Below are entries. Reproduce exactly the lines between the line holding "<!--lint disable maximum-line-length-->" and the line holding "1. 💬 Commented", inclusive, and only those.

━━━ DATA SHOWN

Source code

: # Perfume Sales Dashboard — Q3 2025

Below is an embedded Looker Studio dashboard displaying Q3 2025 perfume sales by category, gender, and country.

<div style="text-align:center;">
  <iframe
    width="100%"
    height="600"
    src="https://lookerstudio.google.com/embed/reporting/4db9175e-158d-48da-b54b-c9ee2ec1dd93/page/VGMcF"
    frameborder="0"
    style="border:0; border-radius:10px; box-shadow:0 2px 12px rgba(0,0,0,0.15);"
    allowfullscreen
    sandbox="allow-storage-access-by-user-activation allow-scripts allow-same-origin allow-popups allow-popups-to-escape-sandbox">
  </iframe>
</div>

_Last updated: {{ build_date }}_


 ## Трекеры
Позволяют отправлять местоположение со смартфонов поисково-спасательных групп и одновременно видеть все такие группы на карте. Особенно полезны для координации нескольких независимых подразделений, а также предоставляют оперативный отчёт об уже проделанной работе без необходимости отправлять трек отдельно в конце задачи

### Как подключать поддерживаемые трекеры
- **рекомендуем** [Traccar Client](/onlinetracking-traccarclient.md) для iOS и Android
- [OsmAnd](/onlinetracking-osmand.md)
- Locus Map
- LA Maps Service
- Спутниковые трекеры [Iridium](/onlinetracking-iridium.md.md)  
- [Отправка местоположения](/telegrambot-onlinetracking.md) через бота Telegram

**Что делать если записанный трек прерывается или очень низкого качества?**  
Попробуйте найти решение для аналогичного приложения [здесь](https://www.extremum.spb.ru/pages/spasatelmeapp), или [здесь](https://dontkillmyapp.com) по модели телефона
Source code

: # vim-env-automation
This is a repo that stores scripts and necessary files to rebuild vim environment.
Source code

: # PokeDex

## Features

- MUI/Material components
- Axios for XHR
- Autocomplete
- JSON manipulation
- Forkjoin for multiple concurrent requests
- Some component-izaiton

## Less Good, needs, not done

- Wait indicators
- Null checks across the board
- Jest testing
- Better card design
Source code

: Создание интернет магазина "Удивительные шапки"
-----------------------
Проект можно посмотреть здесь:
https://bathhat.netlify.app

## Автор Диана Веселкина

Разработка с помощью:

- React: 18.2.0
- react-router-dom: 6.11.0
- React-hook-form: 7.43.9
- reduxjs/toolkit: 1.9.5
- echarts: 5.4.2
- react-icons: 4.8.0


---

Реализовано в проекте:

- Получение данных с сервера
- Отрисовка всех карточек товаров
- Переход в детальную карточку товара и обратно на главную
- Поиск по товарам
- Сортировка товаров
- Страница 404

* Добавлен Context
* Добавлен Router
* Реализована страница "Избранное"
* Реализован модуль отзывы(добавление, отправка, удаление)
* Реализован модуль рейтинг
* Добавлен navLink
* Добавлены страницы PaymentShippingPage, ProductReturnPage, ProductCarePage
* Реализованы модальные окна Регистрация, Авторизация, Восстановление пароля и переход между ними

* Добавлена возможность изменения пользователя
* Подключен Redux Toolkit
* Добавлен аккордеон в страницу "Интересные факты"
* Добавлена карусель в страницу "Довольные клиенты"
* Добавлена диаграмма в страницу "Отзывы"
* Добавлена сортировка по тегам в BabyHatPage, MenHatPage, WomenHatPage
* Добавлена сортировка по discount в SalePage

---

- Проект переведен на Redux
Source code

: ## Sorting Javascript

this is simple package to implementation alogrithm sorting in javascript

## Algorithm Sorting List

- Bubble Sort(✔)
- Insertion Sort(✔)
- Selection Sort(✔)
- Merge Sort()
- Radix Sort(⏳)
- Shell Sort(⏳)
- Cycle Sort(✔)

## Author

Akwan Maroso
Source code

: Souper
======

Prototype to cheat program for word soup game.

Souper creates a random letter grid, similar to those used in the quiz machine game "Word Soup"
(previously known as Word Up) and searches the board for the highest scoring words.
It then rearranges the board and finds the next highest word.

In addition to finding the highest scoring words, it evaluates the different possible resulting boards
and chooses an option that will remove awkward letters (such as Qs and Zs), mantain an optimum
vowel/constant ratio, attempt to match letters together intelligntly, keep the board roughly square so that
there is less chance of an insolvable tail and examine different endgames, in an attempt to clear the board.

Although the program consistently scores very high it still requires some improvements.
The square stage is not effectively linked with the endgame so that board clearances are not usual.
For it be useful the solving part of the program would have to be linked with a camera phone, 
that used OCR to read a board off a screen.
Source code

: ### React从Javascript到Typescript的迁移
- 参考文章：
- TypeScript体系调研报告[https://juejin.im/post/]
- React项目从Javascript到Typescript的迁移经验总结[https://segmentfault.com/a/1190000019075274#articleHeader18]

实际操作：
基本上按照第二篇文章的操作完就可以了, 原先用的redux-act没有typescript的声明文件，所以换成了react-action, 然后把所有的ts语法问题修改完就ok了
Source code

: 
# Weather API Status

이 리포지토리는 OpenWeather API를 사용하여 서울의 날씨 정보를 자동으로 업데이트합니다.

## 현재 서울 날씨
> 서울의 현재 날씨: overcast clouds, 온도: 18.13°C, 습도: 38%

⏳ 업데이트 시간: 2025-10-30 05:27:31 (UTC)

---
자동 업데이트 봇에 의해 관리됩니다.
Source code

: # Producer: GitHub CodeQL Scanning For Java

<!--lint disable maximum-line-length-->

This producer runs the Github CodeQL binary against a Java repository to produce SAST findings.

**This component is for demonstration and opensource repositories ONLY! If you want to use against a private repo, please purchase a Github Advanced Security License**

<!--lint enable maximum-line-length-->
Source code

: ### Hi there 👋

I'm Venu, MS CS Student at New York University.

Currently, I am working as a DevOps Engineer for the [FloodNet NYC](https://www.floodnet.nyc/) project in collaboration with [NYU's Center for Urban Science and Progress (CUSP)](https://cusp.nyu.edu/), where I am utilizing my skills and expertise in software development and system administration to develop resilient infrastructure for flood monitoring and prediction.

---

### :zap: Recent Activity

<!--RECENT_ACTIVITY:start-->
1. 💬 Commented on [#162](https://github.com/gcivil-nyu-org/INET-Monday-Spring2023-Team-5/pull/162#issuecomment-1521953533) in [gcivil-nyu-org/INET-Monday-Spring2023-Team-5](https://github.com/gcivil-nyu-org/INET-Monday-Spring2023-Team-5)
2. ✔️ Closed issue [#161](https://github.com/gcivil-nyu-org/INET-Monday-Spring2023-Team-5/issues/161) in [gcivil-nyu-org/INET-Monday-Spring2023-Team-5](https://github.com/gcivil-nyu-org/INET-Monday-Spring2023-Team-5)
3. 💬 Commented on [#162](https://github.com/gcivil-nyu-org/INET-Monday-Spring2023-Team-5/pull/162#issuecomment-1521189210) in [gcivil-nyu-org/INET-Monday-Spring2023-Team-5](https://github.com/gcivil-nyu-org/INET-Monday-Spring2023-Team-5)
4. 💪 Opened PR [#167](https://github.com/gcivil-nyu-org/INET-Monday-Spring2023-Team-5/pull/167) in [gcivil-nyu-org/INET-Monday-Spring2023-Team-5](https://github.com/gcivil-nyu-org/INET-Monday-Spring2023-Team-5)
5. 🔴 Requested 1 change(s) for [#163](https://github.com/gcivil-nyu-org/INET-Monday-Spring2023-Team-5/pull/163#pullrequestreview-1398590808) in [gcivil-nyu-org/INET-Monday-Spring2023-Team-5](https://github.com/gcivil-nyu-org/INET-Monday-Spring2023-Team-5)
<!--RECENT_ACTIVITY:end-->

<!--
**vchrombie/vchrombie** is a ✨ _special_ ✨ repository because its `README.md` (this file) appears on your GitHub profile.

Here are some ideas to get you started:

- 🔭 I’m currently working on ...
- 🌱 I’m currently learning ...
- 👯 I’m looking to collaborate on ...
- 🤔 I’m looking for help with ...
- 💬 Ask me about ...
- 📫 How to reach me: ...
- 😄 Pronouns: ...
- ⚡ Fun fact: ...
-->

━━━━━━

* _EXERCISE RESULT_
<!--lint disable maximum-line-length-->

This producer runs the Github CodeQL binary against a Java repository to produce SAST findings.

**This component is for demonstration and opensource repositories ONLY! If you want to use against a private repo, please purchase a Github Advanced Security License**

<!--lint enable maximum-line-length-->
Source code

: ### Hi there 👋

I'm Venu, MS CS Student at New York University.

Currently, I am working as a DevOps Engineer for the [FloodNet NYC](https://www.floodnet.nyc/) project in collaboration with [NYU's Center for Urban Science and Progress (CUSP)](https://cusp.nyu.edu/), where I am utilizing my skills and expertise in software development and system administration to develop resilient infrastructure for flood monitoring and prediction.

---

### :zap: Recent Activity

<!--RECENT_ACTIVITY:start-->
1. 💬 Commented on [#162](https://github.com/gcivil-nyu-org/INET-Monday-Spring2023-Team-5/pull/162#issuecomment-1521953533) in [gcivil-nyu-org/INET-Monday-Spring2023-Team-5](https://github.com/gcivil-nyu-org/INET-Monday-Spring2023-Team-5)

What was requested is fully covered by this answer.